▶ _Work to complete_:
A word-for-word repetition of the records beneath this task is the expected answer.

┌────────

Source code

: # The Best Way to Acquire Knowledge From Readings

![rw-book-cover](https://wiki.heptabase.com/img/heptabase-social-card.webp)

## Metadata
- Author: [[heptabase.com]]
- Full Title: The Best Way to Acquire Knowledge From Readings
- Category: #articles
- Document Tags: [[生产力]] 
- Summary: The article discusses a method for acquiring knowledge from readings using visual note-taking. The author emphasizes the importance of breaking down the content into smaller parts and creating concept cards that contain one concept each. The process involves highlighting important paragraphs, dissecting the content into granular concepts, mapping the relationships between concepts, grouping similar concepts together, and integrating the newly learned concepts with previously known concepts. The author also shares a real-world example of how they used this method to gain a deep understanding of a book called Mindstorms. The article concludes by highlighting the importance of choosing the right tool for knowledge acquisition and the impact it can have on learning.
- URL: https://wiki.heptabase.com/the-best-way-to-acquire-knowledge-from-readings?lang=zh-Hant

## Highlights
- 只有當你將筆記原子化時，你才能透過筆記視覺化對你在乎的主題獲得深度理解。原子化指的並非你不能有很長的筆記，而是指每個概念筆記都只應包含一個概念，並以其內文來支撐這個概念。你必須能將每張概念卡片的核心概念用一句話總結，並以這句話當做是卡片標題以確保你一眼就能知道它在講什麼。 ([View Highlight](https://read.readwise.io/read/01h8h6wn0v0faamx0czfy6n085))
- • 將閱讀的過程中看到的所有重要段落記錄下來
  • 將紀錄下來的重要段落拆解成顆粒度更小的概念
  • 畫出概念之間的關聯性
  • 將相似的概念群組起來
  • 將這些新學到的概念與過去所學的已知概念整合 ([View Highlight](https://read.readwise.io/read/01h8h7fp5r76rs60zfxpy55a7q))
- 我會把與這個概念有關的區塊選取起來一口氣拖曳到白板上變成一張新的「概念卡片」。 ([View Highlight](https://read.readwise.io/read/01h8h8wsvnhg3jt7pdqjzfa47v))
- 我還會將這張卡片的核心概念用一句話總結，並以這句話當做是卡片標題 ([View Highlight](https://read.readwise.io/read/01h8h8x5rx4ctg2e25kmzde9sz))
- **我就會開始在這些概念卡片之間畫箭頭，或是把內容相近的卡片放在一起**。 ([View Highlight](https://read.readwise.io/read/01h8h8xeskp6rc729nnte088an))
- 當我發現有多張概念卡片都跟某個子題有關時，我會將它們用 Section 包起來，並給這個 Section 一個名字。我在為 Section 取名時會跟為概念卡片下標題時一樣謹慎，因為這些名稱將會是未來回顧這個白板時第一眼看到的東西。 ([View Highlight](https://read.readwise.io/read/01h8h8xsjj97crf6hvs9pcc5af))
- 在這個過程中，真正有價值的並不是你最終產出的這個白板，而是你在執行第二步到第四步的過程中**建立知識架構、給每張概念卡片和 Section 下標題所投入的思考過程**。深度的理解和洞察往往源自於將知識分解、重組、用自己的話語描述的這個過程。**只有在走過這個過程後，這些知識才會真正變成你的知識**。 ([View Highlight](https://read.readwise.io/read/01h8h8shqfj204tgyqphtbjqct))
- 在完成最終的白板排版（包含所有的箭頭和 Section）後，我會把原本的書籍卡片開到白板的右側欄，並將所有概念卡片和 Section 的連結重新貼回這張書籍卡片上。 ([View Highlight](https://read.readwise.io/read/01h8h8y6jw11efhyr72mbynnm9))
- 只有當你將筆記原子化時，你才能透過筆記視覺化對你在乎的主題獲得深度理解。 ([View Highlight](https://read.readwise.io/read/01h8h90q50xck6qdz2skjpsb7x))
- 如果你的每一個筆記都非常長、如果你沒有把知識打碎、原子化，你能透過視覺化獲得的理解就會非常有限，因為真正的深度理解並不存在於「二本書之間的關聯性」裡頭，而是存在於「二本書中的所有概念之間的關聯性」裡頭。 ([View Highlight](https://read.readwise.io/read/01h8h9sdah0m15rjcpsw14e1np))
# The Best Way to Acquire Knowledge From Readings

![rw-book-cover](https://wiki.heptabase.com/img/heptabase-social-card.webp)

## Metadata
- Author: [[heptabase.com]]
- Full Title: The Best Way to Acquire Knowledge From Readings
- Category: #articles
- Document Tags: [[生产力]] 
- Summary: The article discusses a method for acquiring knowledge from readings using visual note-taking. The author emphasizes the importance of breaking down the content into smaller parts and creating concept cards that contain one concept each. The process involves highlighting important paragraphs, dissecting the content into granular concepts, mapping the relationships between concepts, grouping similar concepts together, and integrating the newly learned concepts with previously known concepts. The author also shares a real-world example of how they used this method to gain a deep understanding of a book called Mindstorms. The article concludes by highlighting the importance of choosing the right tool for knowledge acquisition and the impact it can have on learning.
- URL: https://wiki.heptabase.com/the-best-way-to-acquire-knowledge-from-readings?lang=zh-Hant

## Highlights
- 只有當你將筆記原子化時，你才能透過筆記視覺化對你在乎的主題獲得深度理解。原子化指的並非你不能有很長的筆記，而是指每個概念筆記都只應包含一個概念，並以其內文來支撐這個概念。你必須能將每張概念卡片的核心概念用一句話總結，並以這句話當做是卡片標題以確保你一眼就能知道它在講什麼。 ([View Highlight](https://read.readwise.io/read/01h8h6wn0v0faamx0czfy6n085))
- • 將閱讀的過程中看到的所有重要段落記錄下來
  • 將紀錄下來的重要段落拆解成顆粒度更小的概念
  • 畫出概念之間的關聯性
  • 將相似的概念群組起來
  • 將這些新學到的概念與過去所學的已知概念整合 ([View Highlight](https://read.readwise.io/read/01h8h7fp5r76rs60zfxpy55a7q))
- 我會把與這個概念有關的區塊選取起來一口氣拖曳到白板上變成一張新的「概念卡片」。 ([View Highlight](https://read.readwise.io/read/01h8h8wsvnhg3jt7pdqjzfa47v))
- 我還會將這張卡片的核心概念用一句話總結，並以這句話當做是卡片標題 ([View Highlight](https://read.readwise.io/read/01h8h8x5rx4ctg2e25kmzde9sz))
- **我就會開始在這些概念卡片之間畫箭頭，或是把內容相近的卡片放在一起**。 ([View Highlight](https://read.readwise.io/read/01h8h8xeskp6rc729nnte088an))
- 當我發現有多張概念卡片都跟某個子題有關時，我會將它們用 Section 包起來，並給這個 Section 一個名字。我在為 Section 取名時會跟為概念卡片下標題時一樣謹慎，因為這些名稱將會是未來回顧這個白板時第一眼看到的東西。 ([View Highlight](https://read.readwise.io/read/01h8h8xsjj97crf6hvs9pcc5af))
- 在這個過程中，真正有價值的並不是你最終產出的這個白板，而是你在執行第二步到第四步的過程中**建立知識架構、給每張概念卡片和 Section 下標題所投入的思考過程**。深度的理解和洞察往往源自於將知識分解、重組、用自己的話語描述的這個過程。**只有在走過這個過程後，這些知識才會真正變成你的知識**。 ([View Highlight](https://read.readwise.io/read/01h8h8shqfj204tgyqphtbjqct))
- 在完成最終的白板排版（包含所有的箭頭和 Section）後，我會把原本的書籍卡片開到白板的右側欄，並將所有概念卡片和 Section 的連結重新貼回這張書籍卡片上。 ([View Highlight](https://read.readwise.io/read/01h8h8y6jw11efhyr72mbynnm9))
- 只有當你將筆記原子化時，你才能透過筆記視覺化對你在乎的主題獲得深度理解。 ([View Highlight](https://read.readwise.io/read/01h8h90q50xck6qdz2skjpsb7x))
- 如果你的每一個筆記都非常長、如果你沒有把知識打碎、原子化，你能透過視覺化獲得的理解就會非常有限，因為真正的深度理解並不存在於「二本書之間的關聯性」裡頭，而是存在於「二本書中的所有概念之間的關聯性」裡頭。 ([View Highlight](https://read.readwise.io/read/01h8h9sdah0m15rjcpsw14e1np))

└────────

▶ _Solution to the exercise_:
Source code

: # The Best Way to Acquire Knowledge From Readings

![rw-book-cover](https://wiki.heptabase.com/img/heptabase-social-card.webp)

## Metadata
- Author: [[heptabase.com]]
- Full Title: The Best Way to Acquire Knowledge From Readings
- Category: #articles
- Document Tags: [[生产力]] 
- Summary: The article discusses a method for acquiring knowledge from readings using visual note-taking. The author emphasizes the importance of breaking down the content into smaller parts and creating concept cards that contain one concept each. The process involves highlighting important paragraphs, dissecting the content into granular concepts, mapping the relationships between concepts, grouping similar concepts together, and integrating the newly learned concepts with previously known concepts. The author also shares a real-world example of how they used this method to gain a deep understanding of a book called Mindstorms. The article concludes by highlighting the importance of choosing the right tool for knowledge acquisition and the impact it can have on learning.
- URL: https://wiki.heptabase.com/the-best-way-to-acquire-knowledge-from-readings?lang=zh-Hant

## Highlights
- 只有當你將筆記原子化時，你才能透過筆記視覺化對你在乎的主題獲得深度理解。原子化指的並非你不能有很長的筆記，而是指每個概念筆記都只應包含一個概念，並以其內文來支撐這個概念。你必須能將每張概念卡片的核心概念用一句話總結，並以這句話當做是卡片標題以確保你一眼就能知道它在講什麼。 ([View Highlight](https://read.readwise.io/read/01h8h6wn0v0faamx0czfy6n085))
- • 將閱讀的過程中看到的所有重要段落記錄下來
  • 將紀錄下來的重要段落拆解成顆粒度更小的概念
  • 畫出概念之間的關聯性
  • 將相似的概念群組起來
  • 將這些新學到的概念與過去所學的已知概念整合 ([View Highlight](https://read.readwise.io/read/01h8h7fp5r76rs60zfxpy55a7q))
- 我會把與這個概念有關的區塊選取起來一口氣拖曳到白板上變成一張新的「概念卡片」。 ([View Highlight](https://read.readwise.io/read/01h8h8wsvnhg3jt7pdqjzfa47v))
- 我還會將這張卡片的核心概念用一句話總結，並以這句話當做是卡片標題 ([View Highlight](https://read.readwise.io/read/01h8h8x5rx4ctg2e25kmzde9sz))
- **我就會開始在這些概念卡片之間畫箭頭，或是把內容相近的卡片放在一起**。 ([View Highlight](https://read.readwise.io/read/01h8h8xeskp6rc729nnte088an))
- 當我發現有多張概念卡片都跟某個子題有關時，我會將它們用 Section 包起來，並給這個 Section 一個名字。我在為 Section 取名時會跟為概念卡片下標題時一樣謹慎，因為這些名稱將會是未來回顧這個白板時第一眼看到的東西。 ([View Highlight](https://read.readwise.io/read/01h8h8xsjj97crf6hvs9pcc5af))
- 在這個過程中，真正有價值的並不是你最終產出的這個白板，而是你在執行第二步到第四步的過程中**建立知識架構、給每張概念卡片和 Section 下標題所投入的思考過程**。深度的理解和洞察往往源自於將知識分解、重組、用自己的話語描述的這個過程。**只有在走過這個過程後，這些知識才會真正變成你的知識**。 ([View Highlight](https://read.readwise.io/read/01h8h8shqfj204tgyqphtbjqct))
- 在完成最終的白板排版（包含所有的箭頭和 Section）後，我會把原本的書籍卡片開到白板的右側欄，並將所有概念卡片和 Section 的連結重新貼回這張書籍卡片上。 ([View Highlight](https://read.readwise.io/read/01h8h8y6jw11efhyr72mbynnm9))
- 只有當你將筆記原子化時，你才能透過筆記視覺化對你在乎的主題獲得深度理解。 ([View Highlight](https://read.readwise.io/read/01h8h90q50xck6qdz2skjpsb7x))
- 如果你的每一個筆記都非常長、如果你沒有把知識打碎、原子化，你能透過視覺化獲得的理解就會非常有限，因為真正的深度理解並不存在於「二本書之間的關聯性」裡頭，而是存在於「二本書中的所有概念之間的關聯性」裡頭。 ([View Highlight](https://read.readwise.io/read/01h8h9sdah0m15rjcpsw14e1np))
# The Best Way to Acquire Knowledge From Readings

![rw-book-cover](https://wiki.heptabase.com/img/heptabase-social-card.webp)

## Metadata
- Author: [[heptabase.com]]
- Full Title: The Best Way to Acquire Knowledge From Readings
- Category: #articles
- Document Tags: [[生产力]] 
- Summary: The article discusses a method for acquiring knowledge from readings using visual note-taking. The author emphasizes the importance of breaking down the content into smaller parts and creating concept cards that contain one concept each. The process involves highlighting important paragraphs, dissecting the content into granular concepts, mapping the relationships between concepts, grouping similar concepts together, and integrating the newly learned concepts with previously known concepts. The author also shares a real-world example of how they used this method to gain a deep understanding of a book called Mindstorms. The article concludes by highlighting the importance of choosing the right tool for knowledge acquisition and the impact it can have on learning.
- URL: https://wiki.heptabase.com/the-best-way-to-acquire-knowledge-from-readings?lang=zh-Hant

## Highlights
- 只有當你將筆記原子化時，你才能透過筆記視覺化對你在乎的主題獲得深度理解。原子化指的並非你不能有很長的筆記，而是指每個概念筆記都只應包含一個概念，並以其內文來支撐這個概念。你必須能將每張概念卡片的核心概念用一句話總結，並以這句話當做是卡片標題以確保你一眼就能知道它在講什麼。 ([View Highlight](https://read.readwise.io/read/01h8h6wn0v0faamx0czfy6n085))
- • 將閱讀的過程中看到的所有重要段落記錄下來
  • 將紀錄下來的重要段落拆解成顆粒度更小的概念
  • 畫出概念之間的關聯性
  • 將相似的概念群組起來
  • 將這些新學到的概念與過去所學的已知概念整合 ([View Highlight](https://read.readwise.io/read/01h8h7fp5r76rs60zfxpy55a7q))
- 我會把與這個概念有關的區塊選取起來一口氣拖曳到白板上變成一張新的「概念卡片」。 ([View Highlight](https://read.readwise.io/read/01h8h8wsvnhg3jt7pdqjzfa47v))
- 我還會將這張卡片的核心概念用一句話總結，並以這句話當做是卡片標題 ([View Highlight](https://read.readwise.io/read/01h8h8x5rx4ctg2e25kmzde9sz))
- **我就會開始在這些概念卡片之間畫箭頭，或是把內容相近的卡片放在一起**。 ([View Highlight](https://read.readwise.io/read/01h8h8xeskp6rc729nnte088an))
- 當我發現有多張概念卡片都跟某個子題有關時，我會將它們用 Section 包起來，並給這個 Section 一個名字。我在為 Section 取名時會跟為概念卡片下標題時一樣謹慎，因為這些名稱將會是未來回顧這個白板時第一眼看到的東西。 ([View Highlight](https://read.readwise.io/read/01h8h8xsjj97crf6hvs9pcc5af))
- 在這個過程中，真正有價值的並不是你最終產出的這個白板，而是你在執行第二步到第四步的過程中**建立知識架構、給每張概念卡片和 Section 下標題所投入的思考過程**。深度的理解和洞察往往源自於將知識分解、重組、用自己的話語描述的這個過程。**只有在走過這個過程後，這些知識才會真正變成你的知識**。 ([View Highlight](https://read.readwise.io/read/01h8h8shqfj204tgyqphtbjqct))
- 在完成最終的白板排版（包含所有的箭頭和 Section）後，我會把原本的書籍卡片開到白板的右側欄，並將所有概念卡片和 Section 的連結重新貼回這張書籍卡片上。 ([View Highlight](https://read.readwise.io/read/01h8h8y6jw11efhyr72mbynnm9))
- 只有當你將筆記原子化時，你才能透過筆記視覺化對你在乎的主題獲得深度理解。 ([View Highlight](https://read.readwise.io/read/01h8h90q50xck6qdz2skjpsb7x))
- 如果你的每一個筆記都非常長、如果你沒有把知識打碎、原子化，你能透過視覺化獲得的理解就會非常有限，因為真正的深度理解並不存在於「二本書之間的關聯性」裡頭，而是存在於「二本書中的所有概念之間的關聯性」裡頭。 ([View Highlight](https://read.readwise.io/read/01h8h9sdah0m15rjcpsw14e1np))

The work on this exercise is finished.